Monday, July 30, 2007

Profiling mayfly

One of the key goals for an in-memory database for unit testing is that it should be fast. And mayfly is faster than the other databases I've tried for some things, like creating or altering tables. However, it is some 3x slower than hypersonic for inserting rows ("insert into foo(a,b) values(3,4)" kinds of commands). I've been meaning to profile it for a long time now, but I finally got around to it.

First I added the JIP jar to the project and added a profile-test target to build.xml. Because JIP doesn't work with gcj, I ran it under Sun java. JIP writes a text file report, and I worked off that.
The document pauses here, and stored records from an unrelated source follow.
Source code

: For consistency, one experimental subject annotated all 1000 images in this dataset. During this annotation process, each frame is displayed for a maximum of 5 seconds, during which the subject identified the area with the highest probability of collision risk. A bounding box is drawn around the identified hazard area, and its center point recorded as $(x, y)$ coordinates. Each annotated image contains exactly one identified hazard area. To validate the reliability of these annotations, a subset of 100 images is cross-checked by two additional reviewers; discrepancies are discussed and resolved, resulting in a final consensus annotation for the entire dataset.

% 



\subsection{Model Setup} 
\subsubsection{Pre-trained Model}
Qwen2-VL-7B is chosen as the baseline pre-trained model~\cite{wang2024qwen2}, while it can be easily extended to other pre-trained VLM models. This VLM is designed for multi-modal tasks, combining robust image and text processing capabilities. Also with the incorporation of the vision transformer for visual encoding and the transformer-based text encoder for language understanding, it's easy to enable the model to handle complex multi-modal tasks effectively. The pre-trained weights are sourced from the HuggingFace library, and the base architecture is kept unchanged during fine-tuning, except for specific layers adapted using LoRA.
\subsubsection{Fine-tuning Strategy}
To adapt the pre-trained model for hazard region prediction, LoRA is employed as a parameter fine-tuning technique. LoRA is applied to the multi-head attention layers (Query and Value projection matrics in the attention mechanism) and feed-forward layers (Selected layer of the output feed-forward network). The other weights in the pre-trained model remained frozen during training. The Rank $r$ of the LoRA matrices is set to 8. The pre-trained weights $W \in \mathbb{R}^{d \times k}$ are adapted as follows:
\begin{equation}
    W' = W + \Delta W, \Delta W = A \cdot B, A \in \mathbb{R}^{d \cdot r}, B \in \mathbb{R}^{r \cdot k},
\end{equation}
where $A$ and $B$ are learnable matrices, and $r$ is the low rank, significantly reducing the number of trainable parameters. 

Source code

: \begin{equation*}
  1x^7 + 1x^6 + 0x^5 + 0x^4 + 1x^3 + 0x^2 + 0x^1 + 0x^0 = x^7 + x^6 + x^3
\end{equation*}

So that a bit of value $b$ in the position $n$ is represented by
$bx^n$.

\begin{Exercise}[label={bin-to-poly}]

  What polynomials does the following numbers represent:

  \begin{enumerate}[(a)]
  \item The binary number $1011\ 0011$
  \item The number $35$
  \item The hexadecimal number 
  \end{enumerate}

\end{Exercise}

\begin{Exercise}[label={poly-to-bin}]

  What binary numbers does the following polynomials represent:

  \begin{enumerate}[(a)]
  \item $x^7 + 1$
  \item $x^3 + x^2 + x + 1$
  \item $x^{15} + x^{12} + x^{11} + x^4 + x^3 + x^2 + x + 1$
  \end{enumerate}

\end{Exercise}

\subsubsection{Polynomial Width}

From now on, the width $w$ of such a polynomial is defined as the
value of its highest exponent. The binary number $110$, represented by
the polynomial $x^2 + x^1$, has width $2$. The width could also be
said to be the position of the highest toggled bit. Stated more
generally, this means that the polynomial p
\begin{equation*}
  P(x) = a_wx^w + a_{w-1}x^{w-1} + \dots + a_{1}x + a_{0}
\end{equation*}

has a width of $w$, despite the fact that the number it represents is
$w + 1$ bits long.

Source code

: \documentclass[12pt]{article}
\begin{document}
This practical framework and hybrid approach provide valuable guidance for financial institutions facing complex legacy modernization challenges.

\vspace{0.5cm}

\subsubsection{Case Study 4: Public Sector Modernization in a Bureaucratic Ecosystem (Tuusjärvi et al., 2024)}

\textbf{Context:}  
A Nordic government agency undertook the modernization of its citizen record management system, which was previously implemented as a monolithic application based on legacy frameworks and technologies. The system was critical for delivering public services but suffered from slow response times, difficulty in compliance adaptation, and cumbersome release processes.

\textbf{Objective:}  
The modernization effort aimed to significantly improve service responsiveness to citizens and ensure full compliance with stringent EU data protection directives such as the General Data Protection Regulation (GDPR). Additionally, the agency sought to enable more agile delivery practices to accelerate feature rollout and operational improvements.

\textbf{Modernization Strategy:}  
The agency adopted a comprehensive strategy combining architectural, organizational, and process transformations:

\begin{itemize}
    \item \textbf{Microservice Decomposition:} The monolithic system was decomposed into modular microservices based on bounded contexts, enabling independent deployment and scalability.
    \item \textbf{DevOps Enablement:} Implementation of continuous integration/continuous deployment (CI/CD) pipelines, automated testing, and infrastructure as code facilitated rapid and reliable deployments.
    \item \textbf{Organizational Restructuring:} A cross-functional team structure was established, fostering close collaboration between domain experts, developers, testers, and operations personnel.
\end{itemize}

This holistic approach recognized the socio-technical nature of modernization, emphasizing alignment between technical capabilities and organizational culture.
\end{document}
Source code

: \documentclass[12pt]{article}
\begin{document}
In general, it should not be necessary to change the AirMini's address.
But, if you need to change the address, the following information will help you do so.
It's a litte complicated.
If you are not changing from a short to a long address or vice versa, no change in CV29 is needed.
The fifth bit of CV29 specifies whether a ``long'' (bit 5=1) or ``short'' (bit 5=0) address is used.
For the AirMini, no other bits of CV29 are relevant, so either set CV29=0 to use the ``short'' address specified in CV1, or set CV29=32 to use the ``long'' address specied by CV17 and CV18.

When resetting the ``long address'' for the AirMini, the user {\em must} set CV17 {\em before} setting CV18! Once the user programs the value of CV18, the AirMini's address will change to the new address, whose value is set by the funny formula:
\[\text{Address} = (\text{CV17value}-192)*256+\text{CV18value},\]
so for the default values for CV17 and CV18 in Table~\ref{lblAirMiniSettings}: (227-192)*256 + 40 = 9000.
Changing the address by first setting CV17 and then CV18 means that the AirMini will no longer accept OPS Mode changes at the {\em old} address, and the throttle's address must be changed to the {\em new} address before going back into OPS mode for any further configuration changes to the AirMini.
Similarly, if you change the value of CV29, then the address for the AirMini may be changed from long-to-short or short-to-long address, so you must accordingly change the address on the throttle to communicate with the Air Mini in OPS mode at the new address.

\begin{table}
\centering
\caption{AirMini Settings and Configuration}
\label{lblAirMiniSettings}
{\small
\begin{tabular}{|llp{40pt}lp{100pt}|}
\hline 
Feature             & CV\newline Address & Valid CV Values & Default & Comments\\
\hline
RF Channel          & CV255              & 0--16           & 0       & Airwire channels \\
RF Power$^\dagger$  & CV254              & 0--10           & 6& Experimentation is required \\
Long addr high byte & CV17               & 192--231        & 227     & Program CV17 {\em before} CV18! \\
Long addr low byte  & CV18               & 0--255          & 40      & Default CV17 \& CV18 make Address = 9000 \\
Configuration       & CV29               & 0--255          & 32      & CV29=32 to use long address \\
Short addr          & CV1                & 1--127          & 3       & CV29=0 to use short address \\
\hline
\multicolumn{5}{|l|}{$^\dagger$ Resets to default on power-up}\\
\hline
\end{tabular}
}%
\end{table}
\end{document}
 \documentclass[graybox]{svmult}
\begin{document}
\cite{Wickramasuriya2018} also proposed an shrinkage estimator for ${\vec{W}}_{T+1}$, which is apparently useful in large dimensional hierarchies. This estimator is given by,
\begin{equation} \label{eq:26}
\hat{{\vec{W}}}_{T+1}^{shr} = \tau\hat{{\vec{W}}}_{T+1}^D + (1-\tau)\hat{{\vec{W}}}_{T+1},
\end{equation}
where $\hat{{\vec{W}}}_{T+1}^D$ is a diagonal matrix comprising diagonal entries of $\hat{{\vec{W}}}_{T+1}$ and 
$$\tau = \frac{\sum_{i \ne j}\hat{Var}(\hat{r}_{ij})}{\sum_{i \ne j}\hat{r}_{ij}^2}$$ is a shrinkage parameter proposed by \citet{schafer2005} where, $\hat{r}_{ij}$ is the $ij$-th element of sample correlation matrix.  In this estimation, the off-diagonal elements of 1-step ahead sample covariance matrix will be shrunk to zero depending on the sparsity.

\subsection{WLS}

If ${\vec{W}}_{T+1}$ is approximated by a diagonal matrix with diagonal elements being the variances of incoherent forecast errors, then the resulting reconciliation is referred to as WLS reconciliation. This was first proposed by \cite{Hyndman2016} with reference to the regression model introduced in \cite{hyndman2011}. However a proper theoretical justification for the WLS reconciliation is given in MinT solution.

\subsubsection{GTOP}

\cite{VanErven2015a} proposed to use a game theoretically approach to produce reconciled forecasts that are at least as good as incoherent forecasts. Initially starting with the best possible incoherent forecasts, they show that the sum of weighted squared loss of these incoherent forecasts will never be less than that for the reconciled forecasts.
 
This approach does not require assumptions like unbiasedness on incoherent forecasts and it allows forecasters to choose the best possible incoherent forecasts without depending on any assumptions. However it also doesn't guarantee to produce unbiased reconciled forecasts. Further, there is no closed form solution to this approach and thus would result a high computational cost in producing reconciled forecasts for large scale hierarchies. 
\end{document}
The results surprised me. They showed that 70% of the time was being consumed in the lexer and parser. Conventional wisdom is that lexing and parsing just isn't your big bottleneck in a compiler these days, but perhaps that is more for an optimizing compiler which spends more time in code generation and optimization passes. I inlined a few short methods which were bottlenecks (at the cost of a small amount of code duplication, but not so much as to be really shocking, and remember I was careful to only do this for the bottlenecks). This was also a surprise: that method invocation seemed to be such a cost. Given my limited knowledge of java internals, that sort of makes sense, but it kind of seems like a step backwards, in the sense that in the C/Pascal/etc days we made so much effort to make method invocation fast, and tell people they didn't need to make their code ugly to avoid method calls. (At the risk of belaboring the obvious, even if method calls are expensive you still don't need to make your code (very) ugly to avoid them: it is only a handful of invocations which are actually going to make a difference in your run-time, and the profile shows you which ones).

I was also able to streamline the non-parsing part of the code, mostly by taking out some extra steps (for example, transforming a column name to a Column and back to a name more times than needed). Some of that had built up through a series of changes which had left in vestiges of previous ways of doing things. So cleaning this up left the code simpler and clearer, as well as faster.

Other changes, like changing Row to be a HashMap rather than a List, didn't seem to help at all (or even hurt slightly). It has been conceptually a map for some time now, but apparently those linear searches were not particularly more expensive than the many calls to hashCode you get with the map. I guess the fact that we don't expect more than a few dozen columns in a table is responsible.

So what is next when I look at this again? For the lexer, I may have run out of obvious ideas (given that it has duties like tracking the line and column numbers of every token, and I don't see giving up that feature, which provides good error messages). For the parser, there is a lot of expression handling machinery that is involved in parsing the "3" in "insert into foo(a) values(3)". Unless I think of a better way, having the top-level expression parser look for a literal followed by something like "," or ")", and going into a fast-path special case might be worth it. I know that looks like a kluged-up wannabe bottom up parser, but I've been happy enough with recursive descent in other ways, that I have trouble seeing switching back to a parser generator. As for the execution (building up rows, modifying the tables, etc), I'd have to look at the profile more. Although I've seen some hot spots, fixed them (and perhaps created others), I don't have as much of an intuitive feel for what is slow here as I do for the lexing and parsing.


Brian said...

It so happens that I was also doing some profiling recently. I also started with JIP and I believe what you're seeing is an artifact of profiling. JIP instruments the start and end of each method, so there is artificial overhead to each method call that makes inlining seem more effective than it really is. I've found it's important to take anything you see in the profiler with a grain of salt and to verify any optimizations with a benchmark that runs with profiling turned off.

I had much better luck with the NetBeans profiler; it calibrates itself for method call overhead on your machine, and it instruments JDK method calls, which might be where the time is taken up. Figuring out how to set up a NetBeans project and switching IDE's whenever you want to profile is kind of annoying, but the results are more accurate.

Also, I'd recommend looking into reading a large block of characters into a CharBuffer and iterating over the underlying array with C-style code; I ended up with a really fast scanner that way.

Jim Kingdon said...

I'm glad you mentioned a per-method-call overhead to JIP, as I should have thought of that (but didn't). I did do some verifying based on total run times (I think with profiling turned off, but this was two months ago), but probably not as much as if I had been aware of this.

Next time I take this up, I'll need to revisit some of the other questions accordingly (such as whether lexing time was really dominated by building up token objects, or whether the bottleneck was reading characters after all).